Document images with source code:
= Beginning of Section =
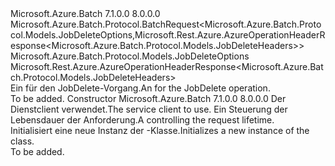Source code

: <Type Name="JobDeleteBatchRequest" FullName="Microsoft.Azure.Batch.Protocol.BatchRequests.JobDeleteBatchRequest">
  <TypeSignature Language="C#" Value="public class JobDeleteBatchRequest : Microsoft.Azure.Batch.Protocol.BatchRequest&lt;Microsoft.Azure.Batch.Protocol.Models.JobDeleteOptions,Microsoft.Rest.Azure.AzureOperationHeaderResponse&lt;Microsoft.Azure.Batch.Protocol.Models.JobDeleteHeaders&gt;&gt;" />
  <TypeSignature Language="ILAsm" Value=".class public auto ansi beforefieldinit JobDeleteBatchRequest extends Microsoft.Azure.Batch.Protocol.BatchRequest`2&lt;class Microsoft.Azure.Batch.Protocol.Models.JobDeleteOptions, class Microsoft.Rest.Azure.AzureOperationHeaderResponse`1&lt;class Microsoft.Azure.Batch.Protocol.Models.JobDeleteHeaders&gt;&gt;" />
  <TypeSignature Language="DocId" Value="T:Microsoft.Azure.Batch.Protocol.BatchRequests.JobDeleteBatchRequest" />
  <TypeSignature Language="VB.NET" Value="Public Class JobDeleteBatchRequest&#xA;Inherits BatchRequest(Of JobDeleteOptions, AzureOperationHeaderResponse(Of JobDeleteHeaders))" />
  <TypeSignature Language="F#" Value="type JobDeleteBatchRequest = class&#xA;    inherit BatchRequest&lt;JobDeleteOptions, AzureOperationHeaderResponse&lt;JobDeleteHeaders&gt;&gt;" />
  <AssemblyInfo>
    <AssemblyName>Microsoft.Azure.Batch</AssemblyName>
    <AssemblyVersion>7.1.0.0</AssemblyVersion>
    <AssemblyVersion>8.0.0.0</AssemblyVersion>
  </AssemblyInfo>
  <Base>
    <BaseTypeName>Microsoft.Azure.Batch.Protocol.BatchRequest&lt;Microsoft.Azure.Batch.Protocol.Models.JobDeleteOptions,Microsoft.Rest.Azure.AzureOperationHeaderResponse&lt;Microsoft.Azure.Batch.Protocol.Models.JobDeleteHeaders&gt;&gt;</BaseTypeName>
    <BaseTypeArguments>
      <BaseTypeArgument TypeParamName="TOptions">Microsoft.Azure.Batch.Protocol.Models.JobDeleteOptions</BaseTypeArgument>
      <BaseTypeArgument TypeParamName="TResponse">Microsoft.Rest.Azure.AzureOperationHeaderResponse&lt;Microsoft.Azure.Batch.Protocol.Models.JobDeleteHeaders&gt;</BaseTypeArgument>
    </BaseTypeArguments>
  </Base>
  <Interfaces />
  <Docs>
    <summary>
            <span data-ttu-id="8a60c-101">Ein <see cref="T:Microsoft.Azure.Batch.Protocol.IBatchRequest" /> für den JobDelete-Vorgang.</span><span class="sxs-lookup"><span data-stu-id="8a60c-101">An <see cref="T:Microsoft.Azure.Batch.Protocol.IBatchRequest" /> for the JobDelete operation.</span></span>
            </summary>
    <remarks>To be added.</remarks>
  </Docs>
  <Members>
    <Member MemberName=".ctor">
      <MemberSignature Language="C#" Value="public JobDeleteBatchRequest (Microsoft.Azure.Batch.Protocol.BatchServiceClient serviceClient, System.Threading.CancellationToken cancellationToken);" />
      <MemberSignature Language="ILAsm" Value=".method public hidebysig specialname rtspecialname instance void .ctor(class Microsoft.Azure.Batch.Protocol.BatchServiceClient serviceClient, valuetype System.Threading.CancellationToken cancellationToken) cil managed" />
      <MemberSignature Language="DocId" Value="M:Microsoft.Azure.Batch.Protocol.BatchRequests.JobDeleteBatchRequest.#ctor(Microsoft.Azure.Batch.Protocol.BatchServiceClient,System.Threading.CancellationToken)" />
      <MemberSignature Language="F#" Value="new Microsoft.Azure.Batch.Protocol.BatchRequests.JobDeleteBatchRequest : Microsoft.Azure.Batch.Protocol.BatchServiceClient * System.Threading.CancellationToken -&gt; Microsoft.Azure.Batch.Protocol.BatchRequests.JobDeleteBatchRequest" Usage="new Microsoft.Azure.Batch.Protocol.BatchRequests.JobDeleteBatchRequest (serviceClient, cancellationToken)" />
      <MemberType>Constructor</MemberType>
      <AssemblyInfo>
        <AssemblyName>Microsoft.Azure.Batch</AssemblyName>
        <AssemblyVersion>7.1.0.0</AssemblyVersion>
        <AssemblyVersion>8.0.0.0</AssemblyVersion>
      </AssemblyInfo>
      <Parameters>
        <Parameter Name="serviceClient" Type="Microsoft.Azure.Batch.Protocol.BatchServiceClient" />
        <Parameter Name="cancellationToken" Type="System.Threading.CancellationToken" />
      </Parameters>
      <Docs>
        <param name="serviceClient"><span data-ttu-id="8a60c-102">Der Dienstclient verwendet.</span><span class="sxs-lookup"><span data-stu-id="8a60c-102">The service client to use.</span></span></param>
        <param name="cancellationToken"><span data-ttu-id="8a60c-103">Ein <see cref="T:System.Threading.CancellationToken" /> Steuerung der Lebensdauer der Anforderung.</span><span class="sxs-lookup"><span data-stu-id="8a60c-103">A <see cref="T:System.Threading.CancellationToken" /> controlling the request lifetime.</span></span></param>
        <summary>
            <span data-ttu-id="8a60c-104">Initialisiert eine neue Instanz der <see cref="T:Microsoft.Azure.Batch.Protocol.BatchRequests.JobDeleteBatchRequest" />-Klasse.</span><span class="sxs-lookup"><span data-stu-id="8a60c-104">Initializes a new instance of the <see cref="T:Microsoft.Azure.Batch.Protocol.BatchRequests.JobDeleteBatchRequest" /> class.</span></span>
            </summary>
        <remarks>To be added.</remarks>
      </Docs>
    </Member>
  </Members>
</Type>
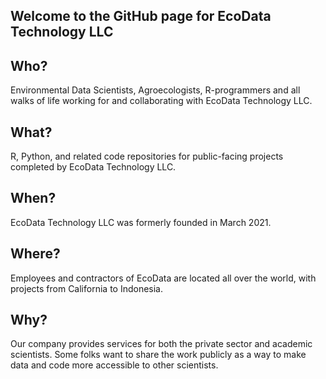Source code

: ## Welcome to the GitHub page for EcoData Technology LLC
## Who?
Environmental Data Scientists, Agroecologists, R-programmers and all walks of life working for and collaborating with EcoData Technology LLC.
## What?
R, Python, and related code repositories for public-facing projects completed by EcoData Technology LLC.
## When?
EcoData Technology LLC was formerly founded in March 2021.
## Where?
Employees and contractors of EcoData are located all over the world, with projects from California to Indonesia.
## Why?
Our company provides services for both the private sector and academic scientists. Some folks want to share the work publicly as a way to make data and code more accessible to other scientists.
<!--

**Here are some ideas to get you started:**

🙋‍♀️ A short introduction - what is your organization all about?
🌈 Contribution guidelines - how can the community get involved?
👩‍💻 Useful resources - where can the community find your docs? Is there anything else the community should know?
🍿 Fun facts - what does your team eat for breakfast?
🧙 Remember, you can do mighty things with the power of [Markdown](https://docs.github.com/github/writing-on-github/getting-started-with-writing-and-formatting-on-github/basic-writing-and-formatting-syntax)
-->
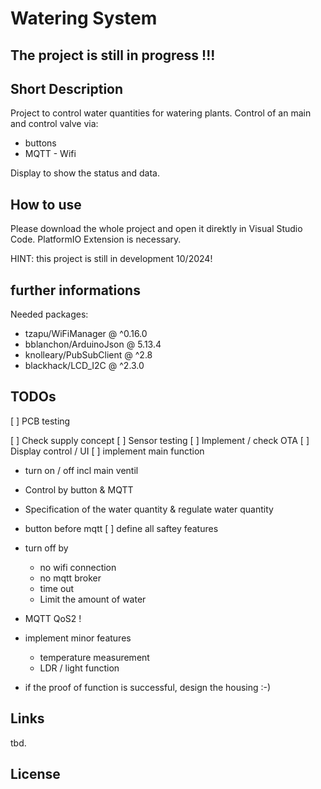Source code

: # Watering System
## The project is still in progress !!!
## Short Description
Project to control water quantities for watering plants. 
Control of an main and control valve via: 
* buttons
* MQTT - Wifi

Display to show the status and data.

## How to use
Please download the whole project and open it direktly in Visual Studio Code. 
PlatformIO Extension is necessary.

HINT: this project is still in development 10/2024!

## further informations
Needed packages:
  - tzapu/WiFiManager @ ^0.16.0
  - bblanchon/ArduinoJson @ 5.13.4
  - knolleary/PubSubClient @ ^2.8
  - blackhack/LCD_I2C @ ^2.3.0

## TODOs

[ ] PCB testing

[ ] Check supply concept
[ ] Sensor testing
[ ] Implement / check OTA
[ ] Display control / UI 
[ ] implement main function 
  - turn on / off incl main ventil
  * Control by button & MQTT
  * Specification of the water quantity & regulate water quantity 
  * button before mqtt 
[ ] define all saftey features
  * turn off by 
    * no wifi connection
    * no mqtt broker 
    * time out 
    * Limit the amount of water
  * MQTT QoS2 !
* implement minor features
  * temperature measurement
  * LDR / light function

* if the proof of function is successful, design the housing  :-) 


## Links
tbd.


## License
= End of Section =
■ Work item
Only the number is wanted: how many lines in the entries above include the word "BaseTypeArguments"?

■ Solution for this task
2